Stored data
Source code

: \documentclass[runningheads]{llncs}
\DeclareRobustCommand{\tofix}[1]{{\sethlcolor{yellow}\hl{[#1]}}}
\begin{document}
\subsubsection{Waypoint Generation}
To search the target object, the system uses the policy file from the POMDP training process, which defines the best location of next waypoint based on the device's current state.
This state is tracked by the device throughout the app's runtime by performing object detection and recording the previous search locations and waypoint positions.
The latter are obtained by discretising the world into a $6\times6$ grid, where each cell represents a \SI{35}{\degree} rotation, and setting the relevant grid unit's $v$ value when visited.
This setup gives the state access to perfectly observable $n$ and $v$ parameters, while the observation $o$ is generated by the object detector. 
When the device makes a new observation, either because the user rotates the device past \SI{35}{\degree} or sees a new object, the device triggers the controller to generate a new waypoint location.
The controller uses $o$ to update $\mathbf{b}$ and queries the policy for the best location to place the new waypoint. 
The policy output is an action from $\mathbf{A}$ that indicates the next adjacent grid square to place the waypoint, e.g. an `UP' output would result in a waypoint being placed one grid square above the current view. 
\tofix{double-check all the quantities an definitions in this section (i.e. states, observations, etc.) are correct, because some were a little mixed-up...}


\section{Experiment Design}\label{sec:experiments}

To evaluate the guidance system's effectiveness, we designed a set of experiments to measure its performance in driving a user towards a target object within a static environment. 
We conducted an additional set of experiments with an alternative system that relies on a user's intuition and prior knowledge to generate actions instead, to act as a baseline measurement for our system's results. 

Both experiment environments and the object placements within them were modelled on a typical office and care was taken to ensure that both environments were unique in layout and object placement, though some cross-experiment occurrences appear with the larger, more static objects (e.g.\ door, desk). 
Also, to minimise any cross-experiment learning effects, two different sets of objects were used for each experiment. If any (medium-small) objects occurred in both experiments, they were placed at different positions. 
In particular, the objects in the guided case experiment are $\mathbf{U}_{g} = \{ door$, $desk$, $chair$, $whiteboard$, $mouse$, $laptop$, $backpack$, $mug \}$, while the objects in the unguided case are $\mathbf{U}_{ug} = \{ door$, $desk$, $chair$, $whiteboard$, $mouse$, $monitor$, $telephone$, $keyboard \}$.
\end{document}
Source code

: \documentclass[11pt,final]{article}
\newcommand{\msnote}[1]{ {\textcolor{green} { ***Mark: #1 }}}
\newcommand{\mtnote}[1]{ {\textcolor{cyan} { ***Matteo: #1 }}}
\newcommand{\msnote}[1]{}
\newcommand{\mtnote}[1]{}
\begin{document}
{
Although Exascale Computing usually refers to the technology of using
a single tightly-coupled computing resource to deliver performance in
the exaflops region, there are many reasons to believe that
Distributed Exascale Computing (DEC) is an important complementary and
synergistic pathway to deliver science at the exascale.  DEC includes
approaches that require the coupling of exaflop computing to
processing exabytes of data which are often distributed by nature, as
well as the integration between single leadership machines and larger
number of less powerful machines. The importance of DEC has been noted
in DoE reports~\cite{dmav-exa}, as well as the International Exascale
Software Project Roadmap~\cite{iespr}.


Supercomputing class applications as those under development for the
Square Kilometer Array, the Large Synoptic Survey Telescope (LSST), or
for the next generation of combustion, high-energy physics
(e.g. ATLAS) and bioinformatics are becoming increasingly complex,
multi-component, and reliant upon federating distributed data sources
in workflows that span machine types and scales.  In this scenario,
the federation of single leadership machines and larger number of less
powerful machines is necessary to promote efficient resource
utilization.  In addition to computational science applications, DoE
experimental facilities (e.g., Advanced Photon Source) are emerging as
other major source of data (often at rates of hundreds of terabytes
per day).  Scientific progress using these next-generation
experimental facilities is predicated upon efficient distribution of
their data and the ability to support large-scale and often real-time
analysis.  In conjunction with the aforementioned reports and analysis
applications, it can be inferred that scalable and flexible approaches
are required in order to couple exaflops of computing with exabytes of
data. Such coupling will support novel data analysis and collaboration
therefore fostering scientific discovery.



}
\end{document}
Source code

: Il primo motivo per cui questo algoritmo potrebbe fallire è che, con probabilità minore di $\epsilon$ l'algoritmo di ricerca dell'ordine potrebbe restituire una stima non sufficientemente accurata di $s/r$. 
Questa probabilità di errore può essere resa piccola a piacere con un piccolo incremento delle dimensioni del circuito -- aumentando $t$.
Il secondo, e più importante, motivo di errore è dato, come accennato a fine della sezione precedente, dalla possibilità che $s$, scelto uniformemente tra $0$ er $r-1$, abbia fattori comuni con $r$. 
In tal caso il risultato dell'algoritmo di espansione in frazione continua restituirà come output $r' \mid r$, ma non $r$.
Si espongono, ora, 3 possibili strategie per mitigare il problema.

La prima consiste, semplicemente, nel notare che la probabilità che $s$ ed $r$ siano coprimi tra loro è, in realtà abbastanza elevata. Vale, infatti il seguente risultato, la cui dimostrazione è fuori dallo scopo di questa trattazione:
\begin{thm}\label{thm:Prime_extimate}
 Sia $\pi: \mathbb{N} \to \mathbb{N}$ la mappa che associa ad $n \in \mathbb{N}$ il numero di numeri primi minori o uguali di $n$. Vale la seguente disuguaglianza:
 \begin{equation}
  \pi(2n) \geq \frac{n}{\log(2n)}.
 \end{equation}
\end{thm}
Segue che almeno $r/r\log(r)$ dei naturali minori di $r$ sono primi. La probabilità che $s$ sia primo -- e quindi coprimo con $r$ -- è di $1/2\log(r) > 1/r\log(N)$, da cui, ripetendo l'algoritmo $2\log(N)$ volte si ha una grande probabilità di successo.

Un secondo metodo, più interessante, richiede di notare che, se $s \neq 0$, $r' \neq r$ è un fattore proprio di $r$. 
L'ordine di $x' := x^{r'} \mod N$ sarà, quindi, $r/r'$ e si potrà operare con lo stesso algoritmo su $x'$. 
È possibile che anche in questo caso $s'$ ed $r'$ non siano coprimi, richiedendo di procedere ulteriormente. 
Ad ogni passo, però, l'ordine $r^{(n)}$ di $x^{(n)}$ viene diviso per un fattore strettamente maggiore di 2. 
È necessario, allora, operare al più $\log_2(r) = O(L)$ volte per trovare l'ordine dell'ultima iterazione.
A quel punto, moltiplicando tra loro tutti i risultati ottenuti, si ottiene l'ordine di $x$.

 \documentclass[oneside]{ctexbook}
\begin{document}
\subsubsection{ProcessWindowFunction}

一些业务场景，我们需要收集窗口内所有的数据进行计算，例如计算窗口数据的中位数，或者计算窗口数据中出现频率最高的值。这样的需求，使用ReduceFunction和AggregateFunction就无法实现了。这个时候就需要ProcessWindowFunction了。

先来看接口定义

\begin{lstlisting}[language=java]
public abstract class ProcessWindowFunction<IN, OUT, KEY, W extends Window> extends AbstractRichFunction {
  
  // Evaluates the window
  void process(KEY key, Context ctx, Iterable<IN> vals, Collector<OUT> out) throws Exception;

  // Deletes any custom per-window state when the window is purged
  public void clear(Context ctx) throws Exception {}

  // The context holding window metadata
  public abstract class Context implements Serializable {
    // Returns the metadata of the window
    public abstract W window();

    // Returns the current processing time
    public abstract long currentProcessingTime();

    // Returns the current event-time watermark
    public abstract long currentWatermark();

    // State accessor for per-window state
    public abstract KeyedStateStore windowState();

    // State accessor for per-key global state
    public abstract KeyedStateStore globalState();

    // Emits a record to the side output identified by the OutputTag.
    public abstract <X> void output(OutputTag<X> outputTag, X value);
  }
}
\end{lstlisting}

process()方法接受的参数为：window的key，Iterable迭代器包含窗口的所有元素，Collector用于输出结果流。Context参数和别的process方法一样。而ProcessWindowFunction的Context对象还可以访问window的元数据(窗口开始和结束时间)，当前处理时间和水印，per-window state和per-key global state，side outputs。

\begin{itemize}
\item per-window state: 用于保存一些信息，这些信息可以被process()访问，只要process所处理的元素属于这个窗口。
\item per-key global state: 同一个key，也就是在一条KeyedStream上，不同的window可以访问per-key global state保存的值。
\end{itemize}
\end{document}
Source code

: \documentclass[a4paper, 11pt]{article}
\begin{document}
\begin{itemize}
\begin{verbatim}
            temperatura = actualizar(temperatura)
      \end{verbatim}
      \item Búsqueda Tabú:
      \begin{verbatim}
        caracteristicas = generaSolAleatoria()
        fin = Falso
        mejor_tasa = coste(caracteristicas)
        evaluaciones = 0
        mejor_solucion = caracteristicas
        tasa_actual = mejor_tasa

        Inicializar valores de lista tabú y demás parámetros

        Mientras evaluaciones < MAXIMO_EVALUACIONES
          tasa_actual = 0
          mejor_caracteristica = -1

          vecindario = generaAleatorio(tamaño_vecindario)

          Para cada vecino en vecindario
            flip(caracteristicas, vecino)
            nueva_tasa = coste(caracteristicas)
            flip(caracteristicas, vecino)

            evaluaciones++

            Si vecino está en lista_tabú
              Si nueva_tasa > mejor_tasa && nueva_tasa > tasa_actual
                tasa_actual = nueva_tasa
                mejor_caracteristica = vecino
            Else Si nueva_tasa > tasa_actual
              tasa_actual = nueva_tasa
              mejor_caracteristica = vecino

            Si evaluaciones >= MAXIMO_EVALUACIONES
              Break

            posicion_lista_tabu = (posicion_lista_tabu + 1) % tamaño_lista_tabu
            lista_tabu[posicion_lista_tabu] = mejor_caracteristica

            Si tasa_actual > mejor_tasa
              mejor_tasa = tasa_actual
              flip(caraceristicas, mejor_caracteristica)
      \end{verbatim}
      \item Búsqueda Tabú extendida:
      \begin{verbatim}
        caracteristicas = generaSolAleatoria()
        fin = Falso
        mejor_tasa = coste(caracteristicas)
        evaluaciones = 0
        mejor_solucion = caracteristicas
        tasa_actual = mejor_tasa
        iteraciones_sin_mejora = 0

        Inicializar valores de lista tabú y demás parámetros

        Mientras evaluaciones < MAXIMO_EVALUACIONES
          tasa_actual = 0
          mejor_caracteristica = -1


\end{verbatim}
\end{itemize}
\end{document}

*TASK PROMPT*
When you reach the line containing "holding window metadata" in the data above, start copying exactly, and stop after the line containing "vecindario = generaAleatorio(tamaño_vecindario)".

*RESULT OF THE EXERCISE*
  // The context holding window metadata
  public abstract class Context implements Serializable {
    // Returns the metadata of the window
    public abstract W window();

    // Returns the current processing time
    public abstract long currentProcessingTime();

    // Returns the current event-time watermark
    public abstract long currentWatermark();

    // State accessor for per-window state
    public abstract KeyedStateStore windowState();

    // State accessor for per-key global state
    public abstract KeyedStateStore globalState();

    // Emits a record to the side output identified by the OutputTag.
    public abstract <X> void output(OutputTag<X> outputTag, X value);
  }
}
\end{lstlisting}

process()方法接受的参数为：window的key，Iterable迭代器包含窗口的所有元素，Collector用于输出结果流。Context参数和别的process方法一样。而ProcessWindowFunction的Context对象还可以访问window的元数据(窗口开始和结束时间)，当前处理时间和水印，per-window state和per-key global state，side outputs。

\begin{itemize}
\item per-window state: 用于保存一些信息，这些信息可以被process()访问，只要process所处理的元素属于这个窗口。
\item per-key global state: 同一个key，也就是在一条KeyedStream上，不同的window可以访问per-key global state保存的值。
\end{itemize}
\end{document}
Source code

: \documentclass[a4paper, 11pt]{article}
\begin{document}
\begin{itemize}
\begin{verbatim}
            temperatura = actualizar(temperatura)
      \end{verbatim}
      \item Búsqueda Tabú:
      \begin{verbatim}
        caracteristicas = generaSolAleatoria()
        fin = Falso
        mejor_tasa = coste(caracteristicas)
        evaluaciones = 0
        mejor_solucion = caracteristicas
        tasa_actual = mejor_tasa

        Inicializar valores de lista tabú y demás parámetros

        Mientras evaluaciones < MAXIMO_EVALUACIONES
          tasa_actual = 0
          mejor_caracteristica = -1

          vecindario = generaAleatorio(tamaño_vecindario)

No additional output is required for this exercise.